Il y a quelques jours, le 9 octobre, s'est tenue à Lima la réunion ministérielle sur la finance climat, qui a réuni plusieurs dizaines de ministres des finances et pour laquelle la direction générale du Trésor a été particulièrement mobilisée. Permettez-moi de m'arrêter quelques instants sur ce point très important.
Depuis l'inscription, dans l'accord de Copenhague, de l'objectif de 100 milliards de dollars de flux publics et privés à partir de 2020 en faveur de la lutte contre le changement climatique, il était impératif de crédibiliser l'engagement financier des pays développés. En effet, on ne savait pas très bien jusqu'alors en quoi consistaient ces 100 milliards.
Conjointement avec son collègue péruvien, le ministre des finances et des comptes publics, Michel Sapin, a demandé à l'OCDE et à l'organisme CPI (Climate Policy Initiative) de faire un état des lieux de la mobilisation par rapport à l'objectif de Copenhague. Il s'agit d'une question délicate : par exemple, il ne convient pas de prendre en compte les financements privés qui ne sont pas directement suscités par les initiatives publiques.
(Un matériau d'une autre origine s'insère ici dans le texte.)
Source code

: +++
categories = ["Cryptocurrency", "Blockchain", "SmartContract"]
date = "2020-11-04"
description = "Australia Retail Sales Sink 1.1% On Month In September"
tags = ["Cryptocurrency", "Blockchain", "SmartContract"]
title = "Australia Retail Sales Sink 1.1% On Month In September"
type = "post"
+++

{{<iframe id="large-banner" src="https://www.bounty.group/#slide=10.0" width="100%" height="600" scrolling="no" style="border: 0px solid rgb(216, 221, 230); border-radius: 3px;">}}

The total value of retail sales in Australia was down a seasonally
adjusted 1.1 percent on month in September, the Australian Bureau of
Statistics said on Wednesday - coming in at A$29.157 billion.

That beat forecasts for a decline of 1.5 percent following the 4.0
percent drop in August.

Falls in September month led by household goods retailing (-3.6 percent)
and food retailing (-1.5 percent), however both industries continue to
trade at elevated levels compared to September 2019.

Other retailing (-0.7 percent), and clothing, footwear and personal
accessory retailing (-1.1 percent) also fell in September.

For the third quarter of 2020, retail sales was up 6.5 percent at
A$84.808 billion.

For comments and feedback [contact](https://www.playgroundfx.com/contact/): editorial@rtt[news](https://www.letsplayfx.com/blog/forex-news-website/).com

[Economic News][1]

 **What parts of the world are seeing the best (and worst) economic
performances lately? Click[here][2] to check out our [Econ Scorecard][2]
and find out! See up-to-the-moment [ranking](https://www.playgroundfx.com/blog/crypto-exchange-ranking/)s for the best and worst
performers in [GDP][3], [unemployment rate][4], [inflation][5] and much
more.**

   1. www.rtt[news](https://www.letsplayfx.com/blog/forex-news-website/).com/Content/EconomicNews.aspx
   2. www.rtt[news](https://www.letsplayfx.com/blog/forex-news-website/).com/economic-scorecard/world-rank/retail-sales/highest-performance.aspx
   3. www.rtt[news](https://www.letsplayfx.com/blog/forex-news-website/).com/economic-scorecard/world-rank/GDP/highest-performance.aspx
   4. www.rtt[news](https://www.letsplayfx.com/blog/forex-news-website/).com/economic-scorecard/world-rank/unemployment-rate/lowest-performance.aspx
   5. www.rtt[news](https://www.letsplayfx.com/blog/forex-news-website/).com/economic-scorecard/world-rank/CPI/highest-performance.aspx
Au total, nous en serions ainsi à 52 milliards en 2013 et à 62 milliards en 2014 sur 100 milliards de dollars. Nous avons maintenant une méthodologie qui peut être discutée mais qui est entièrement transparente.
Le premier acquis de Lima est ainsi d'avoir reçu et analysé le rapport de l'OCDE qui semble faire l'objet d'un relatif consensus. La réunion a aussi permis de faire le point sur les annonces des pays et des banques multilatérales de développement. S'agissant de ces banques, c'est environ une quinzaine de milliards de plus en faveur du climat à horizon 2020 qui ont été annoncés. C'est pour moi un exemple clair d'une articulation efficace des efforts bilatéraux et multilatéraux. Ne nous leurrons pas : ces banques ont naturellement à coeur d'agir contre le dérèglement climatique, mais c'est aussi plus prosaïquement le poids de la France et ses importantes contributions budgétaires, portées par le programme 110, qui ont permis de susciter une telle mobilisation.
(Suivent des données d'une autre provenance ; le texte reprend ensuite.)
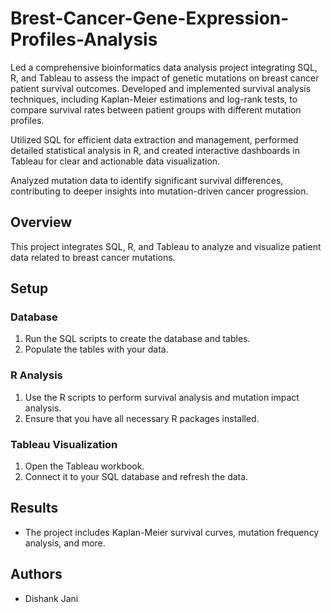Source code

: # Brest-Cancer-Gene-Expression-Profiles-Analysis

Led a comprehensive bioinformatics data analysis project integrating SQL, R, and Tableau to assess the impact of genetic mutations on breast cancer patient survival outcomes.
Developed and implemented survival analysis techniques, including Kaplan-Meier estimations and log-rank tests, to compare survival rates between patient groups with different mutation profiles.

Utilized SQL for efficient data extraction and management, performed detailed statistical analysis in R, and created interactive dashboards in Tableau for clear and actionable data visualization.

Analyzed mutation data to identify significant survival differences, contributing to deeper insights into mutation-driven cancer progression.


## Overview
This project integrates SQL, R, and Tableau to analyze and visualize patient data related to breast cancer mutations.

## Setup

### Database
1. Run the SQL scripts to create the database and tables.
2. Populate the tables with your data.

### R Analysis
1. Use the R scripts  to perform survival analysis and mutation impact analysis.
2. Ensure that you have all necessary R packages installed.

### Tableau Visualization
1. Open the Tableau workbook.
2. Connect it to your SQL database and refresh the data.

## Results
- The project includes Kaplan-Meier survival curves, mutation frequency analysis, and more.

## Authors
- Dishank Jani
Je reviens à notre annonce de 4 milliards d'euros de plus à horizon 2020 dont 2 milliards pour le climat. C'est une cible très ambitieuse qui a des conséquences concrètes, à très court terme, sur le budget 2016 que nous discutons ce jour. En effet, les 4 milliards d'euros de financements supplémentaires se feront sous la forme de prêts de l'Agence française de développement et de Proparco. En outre, le Gouvernement s'engage, je tiens particulièrement à le souligner, à augmenter de façon parallèle son soutien au développement sous la forme de subventions. L'augmentation de l'aide se fera donc non seulement sous forme de prêts mais aussi de subventions : le niveau des dons progressera dans les années à venir afin d'être en 2020 supérieur de 370 millions d'euros à ce qu'il est aujourd'hui. Ce chiffre permettra de préserver l'équilibre actuel entre les prêts et les dons.
Après avoir participé activement aux négociations et réunions internationales sur le développement de l'année 2015 - conférence d'Addis-Abeba en juillet et Sommet de l'ONU adoptant les nouveaux objectifs de développement durable en septembre dernier - la France prend ainsi pleinement en compte les besoins des pays en voie de développement.
Ainsi, des amendements proposés par le Gouvernement sont prévus pour rehausser les moyens en faveur du développement de 150 millions d'euros dans le cadre de la loi de finances par rapport au PLF 2016 initial. Ces moyens supplémentaires concerneront pour 50 millions d'euros des subventions pour répondre à la crise des réfugiés et pour soutenir les organismes internationaux en la matière, au premier rang desquels on trouve le Haut-Commissariat aux Réfugiés (HCR) et le Programme alimentaire mondial (PAM). Pour les autres 100 millions d'euros, cette hausse conséquente, en termes relatifs, sera consacrée à des dons en faveur des actions d'adaptation des pays les plus vulnérables au changement climatique.
Pour la suite des discussions, je souhaite vous indiquer plus concrètement le contenu de ces amendements.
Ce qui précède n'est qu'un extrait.